Немного успокаивается и Нина. Когда внушенная ей Латой мысль о том, что Яков подкупит судью, казалось, подтвердилась приказанием Таран вывести детей, она поняла, что нужно ждать самого худшего. Поэтому, услышав о ходатайстве Якова, была заранее уверена, что суд удовлетворит его, и прониклась еще большей неприязнью к судье. Теперь же, хотя предубежденность против Евдокии Семеновны и не совсем исчезла, решение суда ободрило ее. Значит, правда на ее стороне, если судья не осмеливается открыто поддержать Якова, и не так уж легко будет выгородить его и свалить всю вину на нее!

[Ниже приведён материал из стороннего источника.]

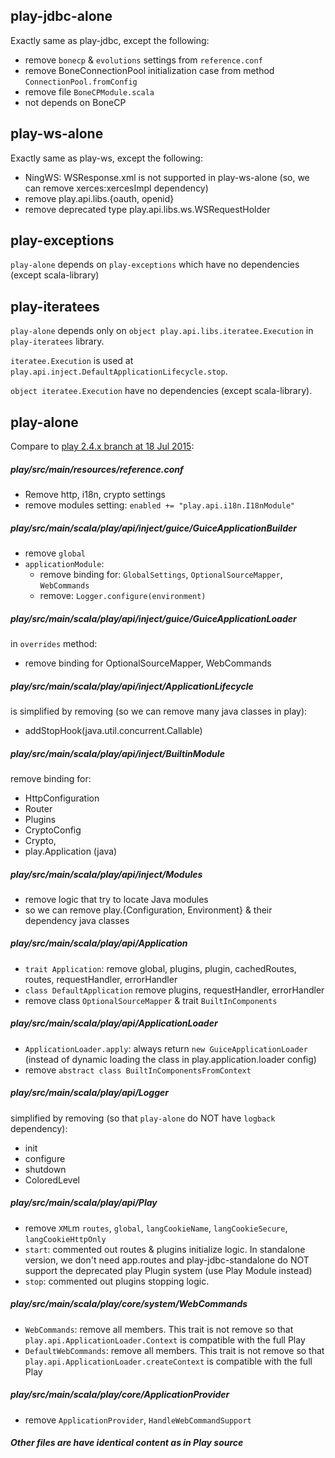 ## play-jdbc-alone
Exactly same as play-jdbc, except the following:
+ remove `bonecp` & `evolutions` settings from `reference.conf`
+ remove BoneConnectionPool initialization case from method `ConnectionPool.fromConfig`
+ remove file `BoneCPModule.scala`
+ not depends on BoneCP

## play-ws-alone
Exactly same as play-ws, except the following:
+ NingWS: WSResponse.xml is not supported in play-ws-alone (so, we can remove xerces:xercesImpl dependency)
+ remove play.api.libs.{oauth, openid}
+ remove deprecated type play.api.libs.ws.WSRequestHolder

## play-exceptions
`play-alone` depends on `play-exceptions` which have no dependencies (except scala-library)

## play-iteratees
`play-alone` depends only on `object play.api.libs.iteratee.Execution` in `play-iteratees` library.

`iteratee.Execution` is used at `play.api.inject.DefaultApplicationLifecycle.stop`.

`object iteratee.Execution` have no dependencies (except scala-library).

## play-alone
Compare to [play 2.4.x branch at 18 Jul 2015](https://github.com/playframework/playframework/tree/3bf2c14/framework/src/play):

##### play/src/main/resources/reference.conf
+ Remove http, i18n, crypto settings
+ remove modules setting: `enabled += "play.api.i18n.I18nModule"`

##### play/src/main/scala/play/api/inject/guice/GuiceApplicationBuilder
 + remove `global`
 + `applicationModule`:
 	- remove binding for: `GlobalSettings`, `OptionalSourceMapper`, `WebCommands`
 	- remove: `Logger.configure(environment)`

##### play/src/main/scala/play/api/inject/guice/GuiceApplicationLoader
in `overrides` method:
+ remove binding for OptionalSourceMapper, WebCommands

##### play/src/main/scala/play/api/inject/ApplicationLifecycle
is simplified by removing (so we can remove many java classes in play):
+ addStopHook(java.util.concurrent.Callable)

##### play/src/main/scala/play/api/inject/BuiltinModule
remove binding for:
+ HttpConfiguration
+ Router
+ Plugins
+ CryptoConfig
+ Crypto,
+ play.Application (java)

##### play/src/main/scala/play/api/inject/Modules
+ remove logic that try to locate Java modules
+ so we can remove play.{Configuration, Environment} & their dependency java classes

##### play/src/main/scala/play/api/Application
+ `trait Application`: remove global, plugins, plugin, cachedRoutes, routes, requestHandler, errorHandler
+ `class DefaultApplication` remove plugins, requestHandler, errorHandler
+ remove class `OptionalSourceMapper` & trait `BuiltInComponents`

##### play/src/main/scala/play/api/ApplicationLoader
+ `ApplicationLoader.apply`: always return `new GuiceApplicationLoader`
(instead of dynamic loading the class in play.application.loader config)
+ remove `abstract class BuiltInComponentsFromContext`

##### play/src/main/scala/play/api/Logger
simplified by removing (so that `play-alone` do NOT have `logback` dependency):
+ init
+ configure
+ shutdown
+ ColoredLevel

##### play/src/main/scala/play/api/Play
+ remove `XML`m `routes`, `global`, `langCookieName`, `langCookieSecure`, `langCookieHttpOnly`
+ `start`: commented out routes & plugins initialize logic.
In standalone version, we don't need app.routes
and play-jdbc-standalone do NOT support the deprecated play Plugin system
(use Play Module instead)
+ `stop`: commented out plugins stopping logic.

##### play/src/main/scala/play/core/system/WebCommands
+ `WebCommands`: remove all members.
This trait is not remove so that `play.api.ApplicationLoader.Context` is compatible with the full Play
+ `DefaultWebCommands`: remove all members.
This trait is not remove so that `play.api.ApplicationLoader.createContext` is compatible with the full Play

##### play/src/main/scala/play/core/ApplicationProvider
+ remove `ApplicationProvider`, `HandleWebCommandSupport`

##### Other files are have identical content as in Play source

У Нины чувства были так же обострены, как и у Якова. Она не только слышала то, о чем говорили члены суда, но и чувствовала, что они хотели сказать, замечала каждый их жест, каждый взгляд и истолковывала все по-своему…
Может быть, потому судьи так спокойны и, на первый взгляд, лишены малейших человеческих слабостей, что в течение шести, восьми, а то и больше часов за ними следят настороженные, внимательные взгляды присутствующих в зале. Может быть, именно потому и была так спокойна, так неприступна Таран, так торжественны и невозмутимы народные заседатели…
Судья снова склоняется над раскрытой папкой и зачитывает заявление Горбатюка. Нина уже знакомилась с заявлением, когда приходила к судье, но сейчас ей кажется, что она слышит его впервые. У нее начинают дрожать губы, и она изо всех сил старается сдержать эту дрожь, боясь расплакаться.
— «…С 1940 года я нахожусь в зарегистрированном браке с гражданкой Горбатюк Ниной Федоровной…» — читает судья.
«Это я — гражданка! Не жена, а гражданка!.. Какое холодное, злое слово! Как он мог написать его! После наших восьми лет…»
— «В браке прожили восемь лет. От совместной жизни имеем двоих детей: дочь Ольгу, 1941 года, и дочь Галину, 1945 года рождения…»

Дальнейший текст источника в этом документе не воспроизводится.